* What you will do *
Please find the lines in the following records that hold "activity", and copy them.

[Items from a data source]
══════
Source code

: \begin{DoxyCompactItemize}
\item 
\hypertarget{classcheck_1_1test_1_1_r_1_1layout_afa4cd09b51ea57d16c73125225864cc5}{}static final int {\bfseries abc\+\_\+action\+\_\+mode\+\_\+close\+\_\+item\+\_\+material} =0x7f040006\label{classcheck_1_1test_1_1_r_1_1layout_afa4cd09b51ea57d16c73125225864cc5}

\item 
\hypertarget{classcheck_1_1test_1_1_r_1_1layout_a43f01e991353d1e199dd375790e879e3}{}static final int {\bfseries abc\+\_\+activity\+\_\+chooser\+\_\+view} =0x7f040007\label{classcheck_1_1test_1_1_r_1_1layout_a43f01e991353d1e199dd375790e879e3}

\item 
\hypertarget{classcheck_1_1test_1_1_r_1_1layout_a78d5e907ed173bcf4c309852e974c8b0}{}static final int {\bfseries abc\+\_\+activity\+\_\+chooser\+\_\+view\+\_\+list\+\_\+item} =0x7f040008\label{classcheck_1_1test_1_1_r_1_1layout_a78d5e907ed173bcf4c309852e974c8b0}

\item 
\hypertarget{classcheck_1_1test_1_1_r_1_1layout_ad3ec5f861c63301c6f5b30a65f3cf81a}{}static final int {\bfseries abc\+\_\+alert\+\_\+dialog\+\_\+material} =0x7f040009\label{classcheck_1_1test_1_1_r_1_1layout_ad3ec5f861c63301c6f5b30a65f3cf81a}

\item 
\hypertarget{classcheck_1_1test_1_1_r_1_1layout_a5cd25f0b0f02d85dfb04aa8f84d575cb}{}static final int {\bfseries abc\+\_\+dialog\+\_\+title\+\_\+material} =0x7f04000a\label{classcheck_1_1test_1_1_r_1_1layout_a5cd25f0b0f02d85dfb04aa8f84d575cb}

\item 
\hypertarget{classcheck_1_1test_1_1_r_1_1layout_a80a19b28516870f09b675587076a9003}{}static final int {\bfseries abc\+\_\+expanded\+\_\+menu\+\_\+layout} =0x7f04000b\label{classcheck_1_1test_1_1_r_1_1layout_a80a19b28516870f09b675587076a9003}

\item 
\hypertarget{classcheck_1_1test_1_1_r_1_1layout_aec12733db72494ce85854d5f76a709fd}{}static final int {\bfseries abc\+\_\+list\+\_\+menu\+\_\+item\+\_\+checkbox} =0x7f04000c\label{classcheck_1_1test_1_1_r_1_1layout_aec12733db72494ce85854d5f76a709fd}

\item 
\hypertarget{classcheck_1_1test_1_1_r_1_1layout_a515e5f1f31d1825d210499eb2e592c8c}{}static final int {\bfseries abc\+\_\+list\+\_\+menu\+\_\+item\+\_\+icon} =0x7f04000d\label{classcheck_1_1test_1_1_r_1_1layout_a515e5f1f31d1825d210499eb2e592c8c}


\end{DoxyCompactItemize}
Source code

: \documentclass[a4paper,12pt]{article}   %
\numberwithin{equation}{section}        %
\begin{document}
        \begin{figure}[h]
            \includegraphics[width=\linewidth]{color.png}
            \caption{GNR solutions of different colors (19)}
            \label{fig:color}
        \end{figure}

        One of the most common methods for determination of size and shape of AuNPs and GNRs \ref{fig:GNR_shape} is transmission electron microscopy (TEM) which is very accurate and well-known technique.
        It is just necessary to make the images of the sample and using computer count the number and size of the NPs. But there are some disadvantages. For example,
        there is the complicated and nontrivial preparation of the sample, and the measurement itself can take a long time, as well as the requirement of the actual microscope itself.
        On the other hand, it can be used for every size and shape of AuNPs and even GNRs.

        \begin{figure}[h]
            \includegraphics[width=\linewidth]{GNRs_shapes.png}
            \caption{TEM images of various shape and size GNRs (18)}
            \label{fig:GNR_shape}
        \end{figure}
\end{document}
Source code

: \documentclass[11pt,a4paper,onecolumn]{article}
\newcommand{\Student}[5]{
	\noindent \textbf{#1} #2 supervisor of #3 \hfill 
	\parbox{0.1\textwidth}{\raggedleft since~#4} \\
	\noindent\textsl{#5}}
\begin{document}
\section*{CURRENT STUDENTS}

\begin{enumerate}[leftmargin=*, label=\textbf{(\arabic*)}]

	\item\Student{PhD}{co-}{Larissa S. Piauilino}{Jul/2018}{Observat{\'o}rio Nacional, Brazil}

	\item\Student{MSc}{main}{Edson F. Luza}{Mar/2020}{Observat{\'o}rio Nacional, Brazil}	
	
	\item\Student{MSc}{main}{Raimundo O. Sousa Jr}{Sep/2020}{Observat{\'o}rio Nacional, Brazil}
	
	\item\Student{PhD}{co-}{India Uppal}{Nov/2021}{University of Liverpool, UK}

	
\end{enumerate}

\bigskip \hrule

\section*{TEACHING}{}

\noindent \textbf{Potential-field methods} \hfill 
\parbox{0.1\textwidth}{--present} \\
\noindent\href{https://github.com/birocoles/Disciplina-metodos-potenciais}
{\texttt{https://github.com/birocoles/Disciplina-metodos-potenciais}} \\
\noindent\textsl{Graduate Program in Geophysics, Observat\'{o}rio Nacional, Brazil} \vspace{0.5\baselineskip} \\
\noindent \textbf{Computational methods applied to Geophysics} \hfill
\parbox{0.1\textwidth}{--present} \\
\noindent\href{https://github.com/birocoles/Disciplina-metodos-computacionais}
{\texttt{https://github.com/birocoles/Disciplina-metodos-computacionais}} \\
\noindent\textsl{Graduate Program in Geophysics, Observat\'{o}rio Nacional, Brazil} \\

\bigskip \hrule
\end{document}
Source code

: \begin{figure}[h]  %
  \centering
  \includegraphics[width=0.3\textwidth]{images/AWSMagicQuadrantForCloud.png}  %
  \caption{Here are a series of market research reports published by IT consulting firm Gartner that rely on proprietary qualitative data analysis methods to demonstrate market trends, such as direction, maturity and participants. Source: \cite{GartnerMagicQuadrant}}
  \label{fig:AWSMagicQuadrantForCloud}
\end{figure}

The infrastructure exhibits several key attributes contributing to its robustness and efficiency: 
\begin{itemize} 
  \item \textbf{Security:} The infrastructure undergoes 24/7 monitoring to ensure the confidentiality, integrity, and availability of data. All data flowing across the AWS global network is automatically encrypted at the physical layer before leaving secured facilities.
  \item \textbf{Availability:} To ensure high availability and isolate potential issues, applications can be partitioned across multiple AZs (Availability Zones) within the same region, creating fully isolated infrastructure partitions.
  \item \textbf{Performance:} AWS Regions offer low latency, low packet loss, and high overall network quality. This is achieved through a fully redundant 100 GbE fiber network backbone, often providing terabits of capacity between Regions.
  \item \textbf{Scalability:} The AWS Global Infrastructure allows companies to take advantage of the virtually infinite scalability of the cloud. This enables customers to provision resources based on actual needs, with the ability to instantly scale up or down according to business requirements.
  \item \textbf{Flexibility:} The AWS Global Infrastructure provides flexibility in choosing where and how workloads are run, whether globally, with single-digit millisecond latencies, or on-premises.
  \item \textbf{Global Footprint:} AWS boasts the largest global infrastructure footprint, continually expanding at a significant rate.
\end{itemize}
══════
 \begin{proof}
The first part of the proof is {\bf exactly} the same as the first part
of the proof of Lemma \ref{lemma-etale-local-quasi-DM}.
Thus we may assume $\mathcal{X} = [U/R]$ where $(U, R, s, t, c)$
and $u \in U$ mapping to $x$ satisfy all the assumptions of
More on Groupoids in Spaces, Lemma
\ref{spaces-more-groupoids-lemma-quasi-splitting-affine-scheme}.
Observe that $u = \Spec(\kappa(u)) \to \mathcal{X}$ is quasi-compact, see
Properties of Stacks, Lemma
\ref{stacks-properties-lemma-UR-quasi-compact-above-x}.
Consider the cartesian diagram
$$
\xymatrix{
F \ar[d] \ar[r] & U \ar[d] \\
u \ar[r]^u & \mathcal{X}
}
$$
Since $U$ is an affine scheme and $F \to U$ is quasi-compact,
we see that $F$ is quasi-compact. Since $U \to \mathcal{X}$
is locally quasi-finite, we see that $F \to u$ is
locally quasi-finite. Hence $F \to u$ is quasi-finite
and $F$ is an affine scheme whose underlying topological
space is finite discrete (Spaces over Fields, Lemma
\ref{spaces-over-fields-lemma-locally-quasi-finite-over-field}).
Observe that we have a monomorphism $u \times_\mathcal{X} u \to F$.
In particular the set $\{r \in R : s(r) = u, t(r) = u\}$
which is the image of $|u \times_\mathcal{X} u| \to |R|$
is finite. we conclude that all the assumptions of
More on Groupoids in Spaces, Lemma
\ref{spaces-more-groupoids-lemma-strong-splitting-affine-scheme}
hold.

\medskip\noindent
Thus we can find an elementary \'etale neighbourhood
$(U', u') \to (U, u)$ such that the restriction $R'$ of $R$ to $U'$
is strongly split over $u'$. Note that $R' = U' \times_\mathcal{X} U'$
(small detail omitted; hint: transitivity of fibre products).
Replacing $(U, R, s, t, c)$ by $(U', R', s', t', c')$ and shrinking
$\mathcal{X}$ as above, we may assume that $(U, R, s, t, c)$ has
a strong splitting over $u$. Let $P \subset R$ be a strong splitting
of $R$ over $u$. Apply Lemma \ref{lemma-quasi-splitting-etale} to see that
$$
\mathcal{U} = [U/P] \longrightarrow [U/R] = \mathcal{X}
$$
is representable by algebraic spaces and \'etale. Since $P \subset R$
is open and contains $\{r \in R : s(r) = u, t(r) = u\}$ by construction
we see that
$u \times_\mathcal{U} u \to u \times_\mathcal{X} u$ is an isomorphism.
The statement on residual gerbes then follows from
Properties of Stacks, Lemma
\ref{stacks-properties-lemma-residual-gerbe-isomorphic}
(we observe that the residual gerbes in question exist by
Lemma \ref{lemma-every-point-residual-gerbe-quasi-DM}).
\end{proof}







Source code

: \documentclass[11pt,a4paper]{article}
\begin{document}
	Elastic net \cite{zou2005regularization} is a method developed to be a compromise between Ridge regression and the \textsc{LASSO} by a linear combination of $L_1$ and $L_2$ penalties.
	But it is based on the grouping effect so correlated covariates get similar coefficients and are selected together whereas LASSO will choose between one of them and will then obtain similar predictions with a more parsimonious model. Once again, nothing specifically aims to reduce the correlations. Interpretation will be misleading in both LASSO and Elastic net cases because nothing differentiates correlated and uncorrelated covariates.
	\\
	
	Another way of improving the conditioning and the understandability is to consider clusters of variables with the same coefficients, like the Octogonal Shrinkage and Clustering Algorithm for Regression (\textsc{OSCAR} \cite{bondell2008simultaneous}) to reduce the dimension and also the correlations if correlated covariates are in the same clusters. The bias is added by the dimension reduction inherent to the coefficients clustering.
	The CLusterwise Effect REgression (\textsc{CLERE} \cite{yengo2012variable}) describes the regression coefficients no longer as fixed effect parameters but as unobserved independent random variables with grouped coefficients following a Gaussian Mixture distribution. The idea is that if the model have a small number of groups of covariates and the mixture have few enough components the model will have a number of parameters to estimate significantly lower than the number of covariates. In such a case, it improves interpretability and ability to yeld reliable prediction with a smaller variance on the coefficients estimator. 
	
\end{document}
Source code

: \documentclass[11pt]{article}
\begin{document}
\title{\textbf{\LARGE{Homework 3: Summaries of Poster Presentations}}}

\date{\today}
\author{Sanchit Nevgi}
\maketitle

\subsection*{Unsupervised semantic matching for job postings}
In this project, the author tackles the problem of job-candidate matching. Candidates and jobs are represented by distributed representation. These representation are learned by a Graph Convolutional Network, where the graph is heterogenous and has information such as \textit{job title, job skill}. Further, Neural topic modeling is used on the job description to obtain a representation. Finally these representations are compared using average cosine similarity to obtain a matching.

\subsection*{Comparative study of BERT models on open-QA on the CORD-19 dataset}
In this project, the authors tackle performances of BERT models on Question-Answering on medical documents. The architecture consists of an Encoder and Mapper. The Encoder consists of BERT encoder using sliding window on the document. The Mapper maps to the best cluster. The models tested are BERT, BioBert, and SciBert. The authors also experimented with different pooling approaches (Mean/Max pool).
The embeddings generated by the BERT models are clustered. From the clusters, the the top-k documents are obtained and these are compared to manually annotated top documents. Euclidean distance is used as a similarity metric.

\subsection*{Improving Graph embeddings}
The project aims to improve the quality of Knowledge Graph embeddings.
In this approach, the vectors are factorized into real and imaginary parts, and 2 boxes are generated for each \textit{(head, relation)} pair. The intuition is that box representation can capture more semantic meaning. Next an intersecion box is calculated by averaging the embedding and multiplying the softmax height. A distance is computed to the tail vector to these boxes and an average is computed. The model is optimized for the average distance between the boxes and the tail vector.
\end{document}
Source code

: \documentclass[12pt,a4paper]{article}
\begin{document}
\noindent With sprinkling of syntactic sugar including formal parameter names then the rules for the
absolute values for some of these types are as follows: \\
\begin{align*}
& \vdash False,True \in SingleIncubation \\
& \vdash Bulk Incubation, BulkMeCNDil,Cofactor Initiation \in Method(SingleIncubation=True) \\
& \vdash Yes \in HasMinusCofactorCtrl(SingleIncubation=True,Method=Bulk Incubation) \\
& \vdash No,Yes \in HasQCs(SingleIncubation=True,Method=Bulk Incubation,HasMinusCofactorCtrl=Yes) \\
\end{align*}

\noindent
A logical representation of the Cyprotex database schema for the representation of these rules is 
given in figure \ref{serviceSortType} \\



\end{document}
══════
* Output for this task *
\hypertarget{classcheck_1_1test_1_1_r_1_1layout_a43f01e991353d1e199dd375790e879e3}{}static final int {\bfseries abc\+\_\+activity\+\_\+chooser\+\_\+view} =0x7f040007\label{classcheck_1_1test_1_1_r_1_1layout_a43f01e991353d1e199dd375790e879e3}
\hypertarget{classcheck_1_1test_1_1_r_1_1layout_a78d5e907ed173bcf4c309852e974c8b0}{}static final int {\bfseries abc\+\_\+activity\+\_\+chooser\+\_\+view\+\_\+list\+\_\+item} =0x7f040008\label{classcheck_1_1test_1_1_r_1_1layout_a78d5e907ed173bcf4c309852e974c8b0}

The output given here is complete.